- Directed by: David Bezmozgis
- Written by: David Bezmozgis
- Produced by: Bill Marks Deborah Marks
- Starring: Alex Ozerov Sasha K. Gordon Aidan Shipley Lola Tash Deanna Dezmari
- Cinematography: Guy Godfree
- Edited by: Michelle Szemberg
- Production company: Natasha Films
- Distributed by: Mongrel Media
- Release date: November 7, 2015 (BJFF);
- Running time: 93 minutes
- Country: Canada
- Languages: English Russian
- Box office: $8,325

= Natasha (2015 film) =

2015 film by David Bezmozgis

Natasha is a Canadian drama film, which premiered in 2015 before being released in Canada in 2016 and in the United States in 2017. The film was written and directed by David Bezmozgis, based on the title story from his 2004 short story collection Natasha and Other Stories.

==Plot==
Mark Berman, an idealistic Jewish Canadian teenager in Toronto is seduced into a torrid affair by the mysteriously appearing but extremely ruthless Natasha, the daughter of his uncle Fima's new Russian mail-order bride who has been living a double life as a sex worker since childhood. Although the original short story took place in the 1980s, for the film Bezmozgis updated the temporal setting to the present day in order to explore the impact of contemporary technology, such as the internet, on the story.

==Cast==
- Alex Ozerov as Mark Berman
- Sasha K. Gordon as Natasha
- Lola Tash as Jana
- Aidan Shipley as Rufus
- Deanna Dezmari as Bella
- Pavel Tsitrinel as Meyer
- Mila Kanev as Dora
- Alla Kadysh as Faina
- Igor Ovadis as Faina's uncle
- Sergiy Kotelenets as Gena
- John Mavro as Daniel
- Jonathan Purdon as older pool guy
- Grisha Pasternak as Vadim
- Joshua Teixeira as kid 1
- Kylon Howell as kid 2

==Release==
The film premiered at the Boston Jewish Film Festival in November 2015, and was screened at several other film festivals before going into general commercial release in Canada in May 2016.

==Awards==
The film garnered two Canadian Screen Award nominations at the 5th Canadian Screen Awards in 2017, for Best Actress (Gordon) and Best Adapted Screenplay (Bezmozgis).

==Reception==
Natasha scored an "Extremely Fresh" rating of 100% based on 11 critical reviews on Rotten Tomatoes, with an average rating of 7.21/10. Based on 6 critics on Metacritic, Natasha has a rank of 76 out of a 100, indicating "generally favorable reviews".

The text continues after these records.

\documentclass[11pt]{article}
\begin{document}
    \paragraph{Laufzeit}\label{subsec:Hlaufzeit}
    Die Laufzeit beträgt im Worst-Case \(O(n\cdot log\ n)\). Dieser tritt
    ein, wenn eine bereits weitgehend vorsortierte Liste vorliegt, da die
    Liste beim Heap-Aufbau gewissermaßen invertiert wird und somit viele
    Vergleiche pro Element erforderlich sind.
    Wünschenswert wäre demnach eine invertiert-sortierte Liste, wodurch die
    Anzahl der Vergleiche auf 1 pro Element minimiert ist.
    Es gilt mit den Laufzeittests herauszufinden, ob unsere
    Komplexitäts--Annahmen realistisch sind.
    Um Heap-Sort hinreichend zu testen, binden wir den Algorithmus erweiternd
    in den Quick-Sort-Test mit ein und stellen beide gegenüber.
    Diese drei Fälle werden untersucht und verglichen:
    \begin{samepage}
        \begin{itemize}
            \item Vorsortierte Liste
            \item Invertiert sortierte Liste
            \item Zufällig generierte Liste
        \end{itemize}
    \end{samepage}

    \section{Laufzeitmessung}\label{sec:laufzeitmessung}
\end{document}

Neil Genzlinger of The New York Times wrote "[the film] creates a disturbing portrait of a girl turned calculating and nihilistic by her upbringing, and there is no coyness here".

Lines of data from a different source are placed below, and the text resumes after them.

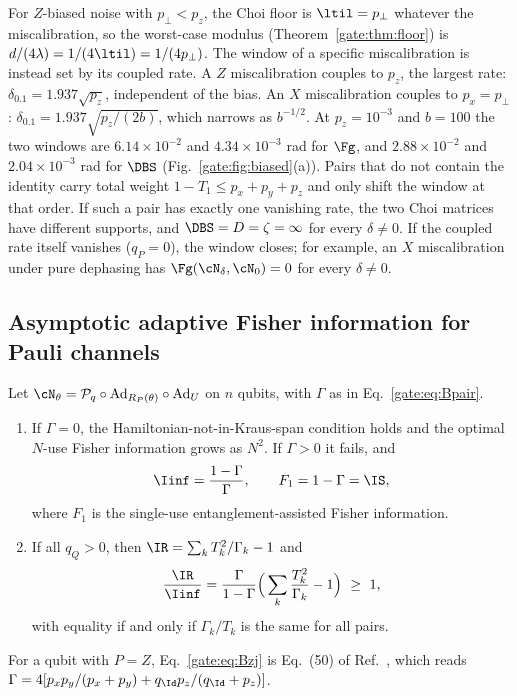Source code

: \begin{remark}\label{gate:rem:Bfloor}
For $Z$-biased noise with $p_\perp<p_z$, the Choi floor is $\ltil=p_\perp$ whatever the miscalibration, so the worst-case modulus (Theorem~\ref{gate:thm:floor}) is $d/(4\lambda)=1/(4\ltil)=1/(4p_\perp)$. The window of a specific miscalibration is instead set by its coupled rate. A $Z$ miscalibration couples to $p_z$, the largest rate: $\delta_{0.1}=1.937\sqrt{p_z}$, independent of the bias. An $X$ miscalibration couples to $p_x=p_\perp$: $\delta_{0.1}=1.937\sqrt{p_z/(2b)}$, which narrows as $b^{-1/2}$. At $p_z=10^{-3}$ and $b=100$ the two windows are $6.14\times10^{-2}$ and $4.34\times10^{-3}$ rad for $\Fg$, and $2.88\times10^{-2}$ and $2.04\times10^{-3}$ rad for $\DBS$ (Fig.~\ref{gate:fig:biased}(a)). Pairs that do not contain the identity carry total weight $1-T_1\le p_x+p_y+p_z$ and only shift the window at that order. If such a pair has exactly one vanishing rate, the two Choi matrices have different supports, and $\DBS=D=\zeta=\infty$ for every $\delta\ne0$. If the coupled rate itself vanishes ($q_P=0$), the window closes; for example, an $X$ miscalibration under pure dephasing has $\Fg(\cN_\delta,\cN_0)=0$ for every $\delta\ne0$.
\end{remark}

\subsection*{Asymptotic adaptive Fisher information for Pauli channels}

\begin{theorem}\label{gate:thm:Bzj}
Let $\cN_\theta=\mathcal P_q\circ\mathrm{Ad}_{R_P(\theta)}\circ\mathrm{Ad}_U$ on $n$ qubits, with $\Gamma$ as in Eq.~\eqref{gate:eq:Bpair}.
\begin{enumerate}
\item[(a)] If $\Gamma=0$, the Hamiltonian-not-in-Kraus-span condition holds and the optimal $N$-use Fisher information grows as $N^2$. If $\Gamma>0$ it fails, and
\begin{equation}\label{gate:eq:Bzj}
\Iinf=\frac{1-\Gamma}{\Gamma},\qquad F_1=1-\Gamma=\IS ,
\end{equation}
where $F_1$ is the single-use entanglement-assisted Fisher information.
\item[(b)] If all $q_Q>0$, then $\IR=\sum_kT_k^2/\Gamma_k-1$ and
\begin{equation}\label{gate:eq:Bratio}
\frac{\IR}{\Iinf}=\frac{\Gamma}{1-\Gamma}\Big(\sum_k\frac{T_k^2}{\Gamma_k}-1\Big)\ \ge\ 1,
\end{equation}
with equality if and only if $\Gamma_k/T_k$ is the same for all pairs.
\end{enumerate}
For a qubit with $P=Z$, Eq.~\eqref{gate:eq:Bzj} is Eq.~(50) of Ref.~\cite{ZhouJiang2021}, which reads $\Gamma=4[p_xp_y/(p_x+p_y)+q_\Id p_z/(q_\Id+p_z)]$.
\end{theorem}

Peter Howell of Toronto Star had praised the film, saying that "[it] succeeds because of its haunting lead performances".

Varietys Jessica Kiang wrote "David Bezmozgis adapts his own short story into an impressively controlled coming of age tale animated by a cunning central performance".

According to Tatiana Craine of The Village Voice, "Natasha is as beguiling and confounding as its title character".

Tomris Laffly of RogerEbert.com said that "[the director] manages to summon something richer out of this tale you might temporarily feel you've been told before".